Often Klimkov observed the spies in the crowds. Not wishing to be seen by them, he walked away. He met Melnikov more frequently than the others. This man roused his particular interest. A dense crowd always gathered around him, and his thick voice flowed from the centre of the group like a dark stream.
"There, you see! The people wanted it, and everything is up. If the people want it, they will take everything into their own hands. They're a power, the people are. Remember this – don't let what you have obtained slip from your grasp. Take care! More than everything, guard against the cunning of various gentlemen. Away with them. Drive them off! If they dispute, beat them to death."
When Klimkov heard this, he thought:
"For such talk people used to be put in prison. What numbers have been put in prison! And now they speak that way themselves."

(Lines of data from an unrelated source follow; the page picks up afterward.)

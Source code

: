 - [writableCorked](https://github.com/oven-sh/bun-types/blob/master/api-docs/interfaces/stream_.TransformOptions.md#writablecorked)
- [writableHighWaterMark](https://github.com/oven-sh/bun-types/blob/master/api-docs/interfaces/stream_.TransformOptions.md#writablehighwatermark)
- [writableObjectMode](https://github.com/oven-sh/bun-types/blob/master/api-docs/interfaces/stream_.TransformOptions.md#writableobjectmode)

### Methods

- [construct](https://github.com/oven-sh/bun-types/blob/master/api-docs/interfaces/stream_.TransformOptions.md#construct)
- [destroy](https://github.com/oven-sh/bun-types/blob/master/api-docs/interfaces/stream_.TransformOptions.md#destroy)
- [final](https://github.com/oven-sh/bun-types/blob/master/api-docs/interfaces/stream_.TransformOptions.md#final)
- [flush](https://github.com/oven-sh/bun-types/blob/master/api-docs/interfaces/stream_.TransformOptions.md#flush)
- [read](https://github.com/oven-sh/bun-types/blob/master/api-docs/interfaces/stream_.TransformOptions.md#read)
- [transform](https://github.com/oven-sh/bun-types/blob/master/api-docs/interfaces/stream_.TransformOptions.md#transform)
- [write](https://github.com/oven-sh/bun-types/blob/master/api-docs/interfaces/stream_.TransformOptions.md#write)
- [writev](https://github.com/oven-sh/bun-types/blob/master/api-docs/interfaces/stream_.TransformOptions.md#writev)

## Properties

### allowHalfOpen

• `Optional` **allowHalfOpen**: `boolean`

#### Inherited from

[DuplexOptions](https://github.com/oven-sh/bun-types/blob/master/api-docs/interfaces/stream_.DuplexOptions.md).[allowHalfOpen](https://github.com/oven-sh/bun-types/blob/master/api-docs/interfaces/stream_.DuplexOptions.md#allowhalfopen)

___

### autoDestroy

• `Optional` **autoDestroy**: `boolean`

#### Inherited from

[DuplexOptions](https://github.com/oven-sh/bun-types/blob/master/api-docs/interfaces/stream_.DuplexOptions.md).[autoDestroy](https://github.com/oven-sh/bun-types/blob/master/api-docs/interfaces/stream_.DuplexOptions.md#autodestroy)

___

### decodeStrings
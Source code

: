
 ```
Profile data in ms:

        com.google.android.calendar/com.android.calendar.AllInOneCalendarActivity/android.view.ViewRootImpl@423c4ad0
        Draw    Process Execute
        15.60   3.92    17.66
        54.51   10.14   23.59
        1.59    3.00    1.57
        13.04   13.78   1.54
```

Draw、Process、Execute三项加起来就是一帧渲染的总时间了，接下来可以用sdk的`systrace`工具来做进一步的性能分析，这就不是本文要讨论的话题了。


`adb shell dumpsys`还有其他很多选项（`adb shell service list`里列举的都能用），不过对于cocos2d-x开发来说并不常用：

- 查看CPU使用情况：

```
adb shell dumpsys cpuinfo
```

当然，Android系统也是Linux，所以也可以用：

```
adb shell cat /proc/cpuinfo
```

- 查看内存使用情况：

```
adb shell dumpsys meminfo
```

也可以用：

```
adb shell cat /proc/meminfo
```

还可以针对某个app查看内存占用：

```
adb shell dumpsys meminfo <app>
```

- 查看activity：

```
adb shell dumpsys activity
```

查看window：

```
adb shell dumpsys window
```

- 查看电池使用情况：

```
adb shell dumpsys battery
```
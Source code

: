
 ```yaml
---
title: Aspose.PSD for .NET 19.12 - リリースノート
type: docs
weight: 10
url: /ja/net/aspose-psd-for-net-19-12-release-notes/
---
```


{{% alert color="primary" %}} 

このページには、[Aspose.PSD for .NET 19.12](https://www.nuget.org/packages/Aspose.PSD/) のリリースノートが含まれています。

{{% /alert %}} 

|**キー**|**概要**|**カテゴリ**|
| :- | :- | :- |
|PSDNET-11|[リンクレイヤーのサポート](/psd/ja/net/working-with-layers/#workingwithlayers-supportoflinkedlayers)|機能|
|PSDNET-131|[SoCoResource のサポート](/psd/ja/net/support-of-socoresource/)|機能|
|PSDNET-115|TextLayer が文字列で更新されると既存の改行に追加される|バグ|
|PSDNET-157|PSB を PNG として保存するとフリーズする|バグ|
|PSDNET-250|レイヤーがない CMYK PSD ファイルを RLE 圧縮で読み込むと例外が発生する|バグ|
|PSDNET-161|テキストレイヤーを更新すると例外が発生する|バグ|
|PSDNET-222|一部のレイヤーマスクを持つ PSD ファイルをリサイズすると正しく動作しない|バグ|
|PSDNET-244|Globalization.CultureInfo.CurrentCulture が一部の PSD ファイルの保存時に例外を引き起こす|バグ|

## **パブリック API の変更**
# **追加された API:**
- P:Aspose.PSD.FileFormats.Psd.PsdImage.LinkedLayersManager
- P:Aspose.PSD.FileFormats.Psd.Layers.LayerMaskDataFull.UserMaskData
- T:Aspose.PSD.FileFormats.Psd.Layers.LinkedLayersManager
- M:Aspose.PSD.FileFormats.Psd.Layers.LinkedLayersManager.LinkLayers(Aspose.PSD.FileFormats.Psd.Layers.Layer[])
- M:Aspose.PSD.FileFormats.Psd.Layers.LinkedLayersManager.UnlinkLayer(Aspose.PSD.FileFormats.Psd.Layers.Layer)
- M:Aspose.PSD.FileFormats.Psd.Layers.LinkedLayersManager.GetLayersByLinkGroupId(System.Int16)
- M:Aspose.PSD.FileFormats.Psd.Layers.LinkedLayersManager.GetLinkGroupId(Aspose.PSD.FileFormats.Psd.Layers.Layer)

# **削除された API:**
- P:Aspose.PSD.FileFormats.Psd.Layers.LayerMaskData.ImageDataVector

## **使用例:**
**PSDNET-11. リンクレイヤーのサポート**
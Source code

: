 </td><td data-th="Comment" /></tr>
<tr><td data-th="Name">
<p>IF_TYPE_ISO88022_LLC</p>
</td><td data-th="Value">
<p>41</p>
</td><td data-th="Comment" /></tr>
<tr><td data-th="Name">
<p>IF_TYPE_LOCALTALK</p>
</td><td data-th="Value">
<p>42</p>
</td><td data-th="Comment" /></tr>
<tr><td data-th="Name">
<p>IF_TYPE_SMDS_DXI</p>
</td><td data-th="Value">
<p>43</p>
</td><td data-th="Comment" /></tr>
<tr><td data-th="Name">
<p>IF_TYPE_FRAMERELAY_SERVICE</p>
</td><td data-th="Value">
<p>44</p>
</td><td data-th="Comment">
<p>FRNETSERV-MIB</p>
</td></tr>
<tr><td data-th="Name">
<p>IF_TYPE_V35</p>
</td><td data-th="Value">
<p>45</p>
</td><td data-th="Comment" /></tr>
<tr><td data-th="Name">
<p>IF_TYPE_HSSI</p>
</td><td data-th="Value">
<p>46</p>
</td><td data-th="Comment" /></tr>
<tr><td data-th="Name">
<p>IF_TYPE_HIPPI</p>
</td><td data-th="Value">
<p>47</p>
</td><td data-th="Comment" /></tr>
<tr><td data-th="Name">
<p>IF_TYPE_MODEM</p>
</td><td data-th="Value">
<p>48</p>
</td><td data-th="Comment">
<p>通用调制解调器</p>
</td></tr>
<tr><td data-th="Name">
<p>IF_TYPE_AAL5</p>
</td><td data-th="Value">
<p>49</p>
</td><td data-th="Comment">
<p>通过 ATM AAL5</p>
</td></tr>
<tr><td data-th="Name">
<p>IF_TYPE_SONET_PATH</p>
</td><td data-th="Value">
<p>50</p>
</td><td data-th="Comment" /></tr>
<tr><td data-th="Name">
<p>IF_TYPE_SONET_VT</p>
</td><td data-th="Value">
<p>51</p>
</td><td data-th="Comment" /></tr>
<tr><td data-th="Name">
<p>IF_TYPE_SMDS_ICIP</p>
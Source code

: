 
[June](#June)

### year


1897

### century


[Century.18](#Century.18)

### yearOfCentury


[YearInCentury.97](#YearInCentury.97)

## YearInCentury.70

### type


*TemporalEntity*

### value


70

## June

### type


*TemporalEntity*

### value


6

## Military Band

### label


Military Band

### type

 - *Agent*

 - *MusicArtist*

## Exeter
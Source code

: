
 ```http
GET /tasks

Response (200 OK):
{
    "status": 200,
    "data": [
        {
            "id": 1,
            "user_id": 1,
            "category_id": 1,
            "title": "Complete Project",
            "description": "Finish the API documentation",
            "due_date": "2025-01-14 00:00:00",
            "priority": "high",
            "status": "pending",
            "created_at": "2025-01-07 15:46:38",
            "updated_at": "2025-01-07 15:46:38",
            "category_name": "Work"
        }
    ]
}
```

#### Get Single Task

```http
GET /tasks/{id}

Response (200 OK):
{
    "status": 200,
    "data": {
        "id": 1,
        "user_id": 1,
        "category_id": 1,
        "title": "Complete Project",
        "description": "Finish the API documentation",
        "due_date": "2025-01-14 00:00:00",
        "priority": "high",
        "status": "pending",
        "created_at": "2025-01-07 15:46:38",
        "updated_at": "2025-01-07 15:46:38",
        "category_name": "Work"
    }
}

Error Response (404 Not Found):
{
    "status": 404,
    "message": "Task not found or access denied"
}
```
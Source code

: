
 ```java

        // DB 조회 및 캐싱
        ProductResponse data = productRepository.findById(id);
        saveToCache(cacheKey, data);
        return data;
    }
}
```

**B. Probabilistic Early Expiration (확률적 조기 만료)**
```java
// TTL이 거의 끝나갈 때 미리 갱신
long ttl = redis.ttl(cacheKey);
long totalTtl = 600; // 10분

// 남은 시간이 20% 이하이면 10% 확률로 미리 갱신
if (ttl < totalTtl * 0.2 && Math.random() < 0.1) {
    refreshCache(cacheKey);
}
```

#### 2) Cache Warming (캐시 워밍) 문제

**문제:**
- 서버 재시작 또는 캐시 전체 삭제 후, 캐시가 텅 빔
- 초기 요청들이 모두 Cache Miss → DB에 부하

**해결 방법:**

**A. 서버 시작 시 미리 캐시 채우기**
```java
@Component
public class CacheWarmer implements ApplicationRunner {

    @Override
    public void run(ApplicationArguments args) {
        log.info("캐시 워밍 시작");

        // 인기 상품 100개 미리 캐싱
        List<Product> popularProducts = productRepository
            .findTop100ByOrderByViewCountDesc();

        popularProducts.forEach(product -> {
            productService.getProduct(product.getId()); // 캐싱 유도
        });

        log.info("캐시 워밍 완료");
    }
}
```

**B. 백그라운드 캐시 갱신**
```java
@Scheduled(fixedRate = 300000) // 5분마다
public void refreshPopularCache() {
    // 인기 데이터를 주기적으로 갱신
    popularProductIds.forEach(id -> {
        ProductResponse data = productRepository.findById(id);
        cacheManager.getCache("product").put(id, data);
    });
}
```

He wandered about in the crowd alone from morning until late at night. Sometimes he had an irresistible yearning to speak; but as soon as he felt the desire coming upon him, he immediately walked off into empty by-streets and dark corners.
"If I speak, they'll recognize me," he thought with importunate dread. And he comforted himself by reflecting, "No hurry. I'll have time enough yet to speak."
One night while walking along the street, he saw Maklakov hidden in a gateway, looking up to a lighted window on the opposite side of the street like a hungry dog waiting for a sop.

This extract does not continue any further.